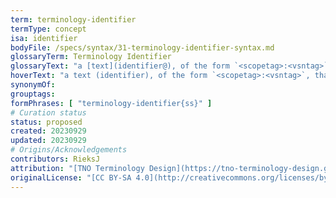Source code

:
 ```yaml
---
term: terminology-identifier
termType: concept
isa: identifier
bodyFile: /specs/syntax/31-terminology-identifier-syntax.md
glossaryTerm: Terminology Identifier
glossaryText: "a [text](identifier@), of the form `<scopetag>:<vsntag>`, that [identifies](@) a [terminology](@) from within a particular [scope](@), and can also be used to find the [MRG](@) file (in the [glossarydir](@) of that same [scope](@)) that contains [entries](mrg-entry@) for every [term](@) contained in that [terminology](@). If `<scopetag>` and/or `:<vsntag>` is omitted, their values are taken be the current (or default) ones."
hoverText: "a text (identifier), of the form `<scopetag>:<vsntag>`, that identifies a terminology from within a particular scope. If `<scopetag>` and/or `:<vsntag>` is omitted, their values are taken be the current (or default) ones."
synonymOf:
grouptags:
formPhrases: [ "terminology-identifier{ss}" ]
# Curation status
status: proposed
created: 20230929
updated: 20230929
# Origins/Acknowledgements
contributors: RieksJ
attribution: "[TNO Terminology Design](https://tno-terminology-design.github.io/tev2-specifications/docs)"
originalLicense: "[CC BY-SA 4.0](http://creativecommons.org/licenses/by-sa/4.0/?ref=chooser-v1)"
---
```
========================
Leaving the pictures out, set down all of the data again exactly.

Source code

:
 ```yaml
---
term: terminology-identifier
termType: concept
isa: identifier
bodyFile: /specs/syntax/31-terminology-identifier-syntax.md
glossaryTerm: Terminology Identifier
glossaryText: "a [text](identifier@), of the form `<scopetag>:<vsntag>`, that [identifies](@) a [terminology](@) from within a particular [scope](@), and can also be used to find the [MRG](@) file (in the [glossarydir](@) of that same [scope](@)) that contains [entries](mrg-entry@) for every [term](@) contained in that [terminology](@). If `<scopetag>` and/or `:<vsntag>` is omitted, their values are taken be the current (or default) ones."
hoverText: "a text (identifier), of the form `<scopetag>:<vsntag>`, that identifies a terminology from within a particular scope. If `<scopetag>` and/or `:<vsntag>` is omitted, their values are taken be the current (or default) ones."
synonymOf:
grouptags:
formPhrases: [ "terminology-identifier{ss}" ]
# Curation status
status: proposed
created: 20230929
updated: 20230929
# Origins/Acknowledgements
contributors: RieksJ
attribution: "[TNO Terminology Design](https://tno-terminology-design.github.io/tev2-specifications/docs)"
originalLicense: "[CC BY-SA 4.0](http://creativecommons.org/licenses/by-sa/4.0/?ref=chooser-v1)"
---
```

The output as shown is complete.